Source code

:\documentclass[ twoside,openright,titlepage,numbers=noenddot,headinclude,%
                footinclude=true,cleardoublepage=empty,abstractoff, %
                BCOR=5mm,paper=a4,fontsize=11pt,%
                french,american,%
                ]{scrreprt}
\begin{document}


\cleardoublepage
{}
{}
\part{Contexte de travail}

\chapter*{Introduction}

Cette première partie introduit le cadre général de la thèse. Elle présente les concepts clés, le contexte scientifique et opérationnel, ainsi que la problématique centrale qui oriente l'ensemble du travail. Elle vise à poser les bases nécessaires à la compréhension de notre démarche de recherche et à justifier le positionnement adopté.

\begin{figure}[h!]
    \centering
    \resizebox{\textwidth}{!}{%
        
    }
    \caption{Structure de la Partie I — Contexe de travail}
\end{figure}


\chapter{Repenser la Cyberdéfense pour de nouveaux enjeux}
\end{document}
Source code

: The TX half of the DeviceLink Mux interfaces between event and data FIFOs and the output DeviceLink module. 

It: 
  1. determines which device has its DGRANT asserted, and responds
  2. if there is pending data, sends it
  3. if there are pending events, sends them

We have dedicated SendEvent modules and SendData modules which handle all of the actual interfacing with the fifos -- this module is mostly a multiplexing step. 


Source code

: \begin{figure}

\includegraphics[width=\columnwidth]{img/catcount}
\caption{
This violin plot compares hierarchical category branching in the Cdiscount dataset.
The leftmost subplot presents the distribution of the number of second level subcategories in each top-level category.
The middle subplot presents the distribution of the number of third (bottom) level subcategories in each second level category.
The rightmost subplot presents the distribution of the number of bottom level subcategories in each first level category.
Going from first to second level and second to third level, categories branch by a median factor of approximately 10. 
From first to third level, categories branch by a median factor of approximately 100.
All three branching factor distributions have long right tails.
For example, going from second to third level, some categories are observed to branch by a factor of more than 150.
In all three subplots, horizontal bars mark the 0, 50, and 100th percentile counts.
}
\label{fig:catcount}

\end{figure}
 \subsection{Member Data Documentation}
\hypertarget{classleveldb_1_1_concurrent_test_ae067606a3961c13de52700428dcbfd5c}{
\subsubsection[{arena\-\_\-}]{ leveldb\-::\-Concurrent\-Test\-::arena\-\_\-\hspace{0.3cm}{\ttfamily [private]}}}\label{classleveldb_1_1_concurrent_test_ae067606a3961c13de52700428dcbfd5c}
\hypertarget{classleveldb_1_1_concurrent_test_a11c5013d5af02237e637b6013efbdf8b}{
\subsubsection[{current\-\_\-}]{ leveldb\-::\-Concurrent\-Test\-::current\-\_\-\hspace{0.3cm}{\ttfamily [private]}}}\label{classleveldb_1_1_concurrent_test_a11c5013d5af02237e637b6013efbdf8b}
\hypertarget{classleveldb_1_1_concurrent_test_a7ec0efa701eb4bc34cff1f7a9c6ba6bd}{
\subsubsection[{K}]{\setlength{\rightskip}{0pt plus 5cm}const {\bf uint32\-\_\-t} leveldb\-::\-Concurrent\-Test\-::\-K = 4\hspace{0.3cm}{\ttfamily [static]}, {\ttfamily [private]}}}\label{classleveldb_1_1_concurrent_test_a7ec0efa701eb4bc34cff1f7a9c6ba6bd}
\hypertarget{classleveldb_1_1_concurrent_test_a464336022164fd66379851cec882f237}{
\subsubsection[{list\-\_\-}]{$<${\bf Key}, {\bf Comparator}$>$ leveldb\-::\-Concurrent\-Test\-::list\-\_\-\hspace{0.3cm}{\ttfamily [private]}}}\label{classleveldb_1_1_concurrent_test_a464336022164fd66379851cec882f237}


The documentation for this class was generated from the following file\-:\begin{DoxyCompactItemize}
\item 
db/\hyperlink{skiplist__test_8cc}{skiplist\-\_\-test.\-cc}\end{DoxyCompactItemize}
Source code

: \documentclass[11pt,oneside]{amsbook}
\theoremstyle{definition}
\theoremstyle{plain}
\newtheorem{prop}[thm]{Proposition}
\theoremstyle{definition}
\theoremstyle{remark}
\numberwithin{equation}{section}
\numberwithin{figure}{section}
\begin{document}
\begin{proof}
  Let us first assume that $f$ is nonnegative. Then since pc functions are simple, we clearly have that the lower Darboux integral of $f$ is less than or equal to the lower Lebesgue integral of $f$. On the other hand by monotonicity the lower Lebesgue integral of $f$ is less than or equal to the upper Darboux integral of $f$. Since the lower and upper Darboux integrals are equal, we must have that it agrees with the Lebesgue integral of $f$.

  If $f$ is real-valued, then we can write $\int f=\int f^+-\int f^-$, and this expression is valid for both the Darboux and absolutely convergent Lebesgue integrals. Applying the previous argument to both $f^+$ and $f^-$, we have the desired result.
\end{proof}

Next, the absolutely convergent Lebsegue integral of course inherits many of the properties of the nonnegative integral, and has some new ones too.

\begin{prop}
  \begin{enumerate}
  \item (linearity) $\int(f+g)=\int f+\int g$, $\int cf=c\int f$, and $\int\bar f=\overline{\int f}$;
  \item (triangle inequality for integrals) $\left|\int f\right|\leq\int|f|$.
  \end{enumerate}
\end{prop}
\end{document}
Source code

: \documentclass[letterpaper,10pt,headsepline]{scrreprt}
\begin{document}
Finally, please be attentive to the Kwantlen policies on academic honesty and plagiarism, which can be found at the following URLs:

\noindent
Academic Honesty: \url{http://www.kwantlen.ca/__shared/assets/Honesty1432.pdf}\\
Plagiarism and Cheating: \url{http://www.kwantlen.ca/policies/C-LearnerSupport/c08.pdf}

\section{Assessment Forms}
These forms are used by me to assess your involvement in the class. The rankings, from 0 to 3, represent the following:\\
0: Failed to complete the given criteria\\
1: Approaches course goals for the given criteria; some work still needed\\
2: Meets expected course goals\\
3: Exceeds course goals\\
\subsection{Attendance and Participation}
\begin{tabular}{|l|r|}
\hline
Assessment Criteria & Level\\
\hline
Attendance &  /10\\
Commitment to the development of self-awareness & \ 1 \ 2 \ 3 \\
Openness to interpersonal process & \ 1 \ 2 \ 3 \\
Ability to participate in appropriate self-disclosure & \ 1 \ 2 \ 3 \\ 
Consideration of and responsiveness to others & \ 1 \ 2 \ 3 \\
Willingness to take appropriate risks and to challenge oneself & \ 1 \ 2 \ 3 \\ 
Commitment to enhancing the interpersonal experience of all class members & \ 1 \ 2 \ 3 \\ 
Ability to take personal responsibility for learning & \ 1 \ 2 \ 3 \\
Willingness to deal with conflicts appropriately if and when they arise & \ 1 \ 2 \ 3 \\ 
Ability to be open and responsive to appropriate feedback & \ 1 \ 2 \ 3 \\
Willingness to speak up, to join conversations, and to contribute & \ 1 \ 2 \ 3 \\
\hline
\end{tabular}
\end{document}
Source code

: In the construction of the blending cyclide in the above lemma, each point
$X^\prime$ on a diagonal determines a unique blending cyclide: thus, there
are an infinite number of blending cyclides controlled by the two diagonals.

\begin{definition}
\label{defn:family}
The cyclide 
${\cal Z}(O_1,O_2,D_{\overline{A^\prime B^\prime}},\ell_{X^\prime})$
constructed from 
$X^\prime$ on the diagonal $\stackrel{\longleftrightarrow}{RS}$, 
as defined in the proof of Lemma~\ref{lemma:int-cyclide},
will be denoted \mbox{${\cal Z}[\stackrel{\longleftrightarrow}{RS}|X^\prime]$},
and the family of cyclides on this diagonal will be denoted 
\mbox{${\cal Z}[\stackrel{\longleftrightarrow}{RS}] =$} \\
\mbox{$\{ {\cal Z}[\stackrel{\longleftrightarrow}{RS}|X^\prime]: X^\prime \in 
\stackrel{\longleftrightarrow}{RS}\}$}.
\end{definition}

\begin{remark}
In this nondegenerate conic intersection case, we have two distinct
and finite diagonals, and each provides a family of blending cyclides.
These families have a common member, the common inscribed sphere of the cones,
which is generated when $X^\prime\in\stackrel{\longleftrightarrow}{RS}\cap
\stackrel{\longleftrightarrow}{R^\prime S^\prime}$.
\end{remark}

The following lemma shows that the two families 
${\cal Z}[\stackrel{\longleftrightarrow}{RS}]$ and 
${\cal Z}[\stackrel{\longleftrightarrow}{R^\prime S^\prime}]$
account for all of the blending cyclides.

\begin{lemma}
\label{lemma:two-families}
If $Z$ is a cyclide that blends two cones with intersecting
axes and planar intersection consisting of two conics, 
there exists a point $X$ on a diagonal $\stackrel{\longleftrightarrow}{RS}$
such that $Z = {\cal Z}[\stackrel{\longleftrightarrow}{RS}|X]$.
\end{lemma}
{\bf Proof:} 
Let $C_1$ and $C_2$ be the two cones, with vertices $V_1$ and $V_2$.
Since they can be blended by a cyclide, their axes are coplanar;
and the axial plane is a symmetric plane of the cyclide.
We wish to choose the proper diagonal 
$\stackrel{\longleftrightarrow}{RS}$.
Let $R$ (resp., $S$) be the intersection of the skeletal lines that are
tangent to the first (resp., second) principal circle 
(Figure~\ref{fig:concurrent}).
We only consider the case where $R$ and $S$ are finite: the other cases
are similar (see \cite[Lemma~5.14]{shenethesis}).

## ACTIVITY
Retype exactly the lines above, from the one with "on the diagonal" through the one with "These families have", inclusive.

## OUTPUT FOR THIS EXERCISE
$X^\prime$ on the diagonal $\stackrel{\longleftrightarrow}{RS}$, 
as defined in the proof of Lemma~\ref{lemma:int-cyclide},
will be denoted \mbox{${\cal Z}[\stackrel{\longleftrightarrow}{RS}|X^\prime]$},
and the family of cyclides on this diagonal will be denoted 
\mbox{${\cal Z}[\stackrel{\longleftrightarrow}{RS}] =$} \\
\mbox{$\{ {\cal Z}[\stackrel{\longleftrightarrow}{RS}|X^\prime]: X^\prime \in 
\stackrel{\longleftrightarrow}{RS}\}$}.
\end{definition}

\begin{remark}
In this nondegenerate conic intersection case, we have two distinct
and finite diagonals, and each provides a family of blending cyclides.
These families have a common member, the common inscribed sphere of the cones,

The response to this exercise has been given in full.